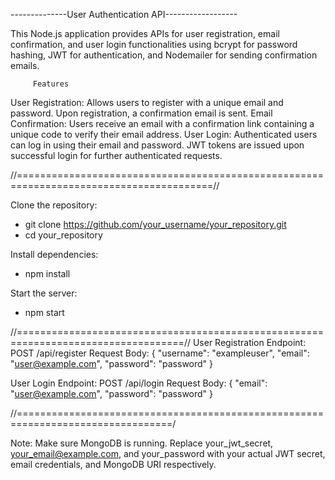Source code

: --------------User Authentication API------------------

This Node.js application provides APIs for user registration, email confirmation, and user login functionalities using bcrypt for password hashing, JWT for authentication, and Nodemailer for sending confirmation emails.

         Features
User Registration: Allows users to register with a unique email and password. Upon registration, a confirmation email is sent.
Email Confirmation: Users receive an email with a confirmation link containing a unique code to verify their email address.
User Login: Authenticated users can log in using their email and password. JWT tokens are issued upon successful login for further authenticated requests.

//========================================================================================//

Clone the repository:


* git clone https://github.com/your_username/your_repository.git
* cd your_repository


Install dependencies:

* npm install


Start the server:

* npm start

//===================================================================================//
User Registration
Endpoint: POST /api/register
Request Body:
{
  "username": "exampleuser",
  "email": "user@example.com",
  "password": "password"
}


User Login
Endpoint: POST /api/login
Request Body:
{
  "email": "user@example.com",
  "password": "password"
}

//=================================================================================/

Note:
Make sure MongoDB is running.
Replace your_jwt_secret, your_email@example.com, and your_password with your actual JWT secret, email credentials, and MongoDB URI respectively.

__________________________________________________

*Problem to work on*:
The answer must be exactly the lines from the one containing "git clone https://github.com/your_username/your_repository.git" through the final line of the data, both ends included, and nothing else.

*Your solution*:
* git clone https://github.com/your_username/your_repository.git
* cd your_repository


Install dependencies:

* npm install


Start the server:

* npm start

//===================================================================================//
User Registration
Endpoint: POST /api/register
Request Body:
{
  "username": "exampleuser",
  "email": "user@example.com",
  "password": "password"
}


User Login
Endpoint: POST /api/login
Request Body:
{
  "email": "user@example.com",
  "password": "password"
}

//=================================================================================/

Note:
Make sure MongoDB is running.
Replace your_jwt_secret, your_email@example.com, and your_password with your actual JWT secret, email credentials, and MongoDB URI respectively.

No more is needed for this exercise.